Aim: To investigate the association of endothelial nitric oxide synthase (NOS3) gene polymorphisms in patients with primary open-angle glaucoma (POAG) of Saudi origin.
Methods: This case-control study included 173 patients with POAG (94 men and 79 women) and 171 controls (98 men and 73 women). Genotyping of rs2070744 (T-786C) and rs1799983 (G894T) variants of the NOS3 gene was performed using TaqMan® assay.

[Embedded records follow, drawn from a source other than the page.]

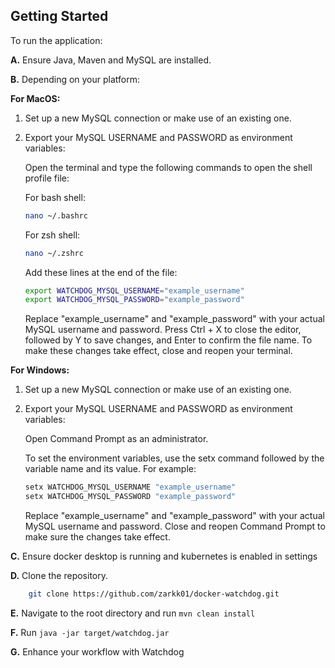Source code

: ## Getting Started

To run the application:

**A.** Ensure Java, Maven and MySQL are installed.


**B.** Depending on your platform:



**For MacOS:**

1. Set up a new MySQL connection or make use of an existing one.
2. Export your MySQL USERNAME and PASSWORD as environment variables:

   Open the terminal and type the following commands to open the shell profile file:

   For bash shell:
    ```bash
    nano ~/.bashrc
    ```

   For zsh shell:
    ```bash
    nano ~/.zshrc
    ```

   Add these lines at the end of the file:
    ```bash
    export WATCHDOG_MYSQL_USERNAME="example_username"
    export WATCHDOG_MYSQL_PASSWORD="example_password"
    ```

   Replace "example_username" and "example_password" with your actual MySQL username and password. Press Ctrl + X to close the editor, followed by Y to save changes, and Enter to confirm the file name. To make these changes take effect, close and reopen your terminal.



**For Windows:**

1. Set up a new MySQL connection or make use of an existing one.
2. Export your MySQL USERNAME and PASSWORD as environment variables:

   Open Command Prompt as an administrator.

   To set the environment variables, use the setx command followed by the variable name and its value. For example:

    ```cmd
    setx WATCHDOG_MYSQL_USERNAME "example_username"
    setx WATCHDOG_MYSQL_PASSWORD "example_password"
    ```

   Replace "example_username" and "example_password" with your actual MySQL username and password.
   Close and reopen Command Prompt to make sure the changes take effect.


**C.** Ensure docker desktop is running and kubernetes is enabled in settings


**D.** Clone the repository.
```bash
    git clone https://github.com/zarkk01/docker-watchdog.git
```
**E.** Navigate to the root directory and run `mvn clean install`

**F.**  Run `java -jar target/watchdog.jar`

**G.** Enhance your workflow with Watchdog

Results: Rs1799983 genotypes showed a significant association with POAG but did not survive Bonferroni correction (pcorrection = 0.01). The minor 'T' allele was significantly associated with the risk of POAG among men (p = 0.025, odds ratio (OR) = 1.77, 95% confidence interval (CI) = 1.07-2.94). Likewise, the genotypes were significantly associated with POAG among men in dominant (p = 0.030, OR = 1.92, 95% CI = 1.06-3.48) and log-additive models (p = 0.022, OR = 1.82, 95% CI = 1.08-3.07), and after adjustment for age and smoking. Genotype and allele frequencies of rs2070744 were not significantly different between POAG cases and controls, and after sex stratification. CG haplotype was significantly protective (p = 0.011, OR = 0.52, 95% CI = 0.32-0.87) and CT haplotype conferred significantly increased risk of POAG (p = 0.016, OR = 2.60, 95% CI = 1.16-5.82) among men. Rs1799983 showed trend (p = 0.054) towards risk of POAG independent of age, gender, smoking, and rs2070744 polymorphism in logistic regression analysis. Both the polymorphisms showed no association with POAG phenotypes such as intraocular pressure and cup/disc ratio.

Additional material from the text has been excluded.